## [TASK GOAL]
Word for word, give again the line holding "地址和一个 DNS 名称，并且可以在它们之间实现负载平衡。" and each line after it to the end of the listing below.

## [SOURCE DATA]
>>>

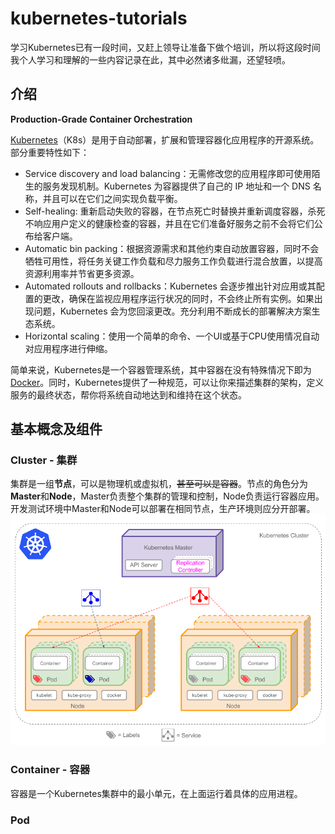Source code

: # kubernetes-tutorials
学习Kubernetes已有一段时间，又赶上领导让准备下做个培训，所以将这段时间我个人学习和理解的一些内容记录在此，其中必然诸多纰漏，还望轻喷。

## 介绍
**Production-Grade Container Orchestration**

[Kubernetes](https://kubernetes.io/)（K8s）是用于自动部署，扩展和管理容器化应用程序的开源系统。部分重要特性如下：

* Service discovery and load balancing：无需修改您的应用程序即可使用陌生的服务发现机制。Kubernetes 为容器提供了自己的 IP 地址和一个 DNS 名称，并且可以在它们之间实现负载平衡。
* Self-healing: 重新启动失败的容器，在节点死亡时替换并重新调度容器，杀死不响应用户定义的健康检查的容器，并且在它们准备好服务之前不会将它们公布给客户端。
* Automatic bin packing：根据资源需求和其他约束自动放置容器，同时不会牺牲可用性，将任务关键工作负载和尽力服务工作负载进行混合放置，以提高资源利用率并节省更多资源。
* Automated rollouts and rollbacks：Kubernetes 会逐步推出针对应用或其配置的更改，确保在监视应用程序运行状况的同时，不会终止所有实例。如果出现问题，Kubernetes 会为您回滚更改。充分利用不断成长的部署解决方案生态系统。
* Horizontal scaling：使用一个简单的命令、一个UI或基于CPU使用情况自动对应用程序进行伸缩。

简单来说，Kubernetes是一个容器管理系统，其中容器在没有特殊情况下即为[Docker](https://www.docker.com/)。同时，Kubernetes提供了一种规范，可以让你来描述集群的架构，定义服务的最终状态，帮你将系统自动地达到和维持在这个状态。

## 基本概念及组件
### Cluster - 集群
集群是一组**节点**，可以是物理机或虚拟机，<del>甚至可以是容器</del>。节点的角色分为**Master**和**Node**，Master负责整个集群的管理和控制，Node负责运行容器应用。开发测试环境中Master和Node可以部署在相同节点，生产环境则应分开部署。
![kubernetes-cluster](./pictures/kubernetes-cluster.png)

### Container - 容器
容器是一个Kubernetes集群中的最小单元，在上面运行着具体的应用进程。
### Pod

<<<

## [TASK SOLUTION]
* Service discovery and load balancing：无需修改您的应用程序即可使用陌生的服务发现机制。Kubernetes 为容器提供了自己的 IP 地址和一个 DNS 名称，并且可以在它们之间实现负载平衡。
* Self-healing: 重新启动失败的容器，在节点死亡时替换并重新调度容器，杀死不响应用户定义的健康检查的容器，并且在它们准备好服务之前不会将它们公布给客户端。
* Automatic bin packing：根据资源需求和其他约束自动放置容器，同时不会牺牲可用性，将任务关键工作负载和尽力服务工作负载进行混合放置，以提高资源利用率并节省更多资源。
* Automated rollouts and rollbacks：Kubernetes 会逐步推出针对应用或其配置的更改，确保在监视应用程序运行状况的同时，不会终止所有实例。如果出现问题，Kubernetes 会为您回滚更改。充分利用不断成长的部署解决方案生态系统。
* Horizontal scaling：使用一个简单的命令、一个UI或基于CPU使用情况自动对应用程序进行伸缩。

简单来说，Kubernetes是一个容器管理系统，其中容器在没有特殊情况下即为[Docker](https://www.docker.com/)。同时，Kubernetes提供了一种规范，可以让你来描述集群的架构，定义服务的最终状态，帮你将系统自动地达到和维持在这个状态。

## 基本概念及组件
### Cluster - 集群
集群是一组**节点**，可以是物理机或虚拟机，<del>甚至可以是容器</del>。节点的角色分为**Master**和**Node**，Master负责整个集群的管理和控制，Node负责运行容器应用。开发测试环境中Master和Node可以部署在相同节点，生产环境则应分开部署。
![kubernetes-cluster](./pictures/kubernetes-cluster.png)

### Container - 容器
容器是一个Kubernetes集群中的最小单元，在上面运行着具体的应用进程。
### Pod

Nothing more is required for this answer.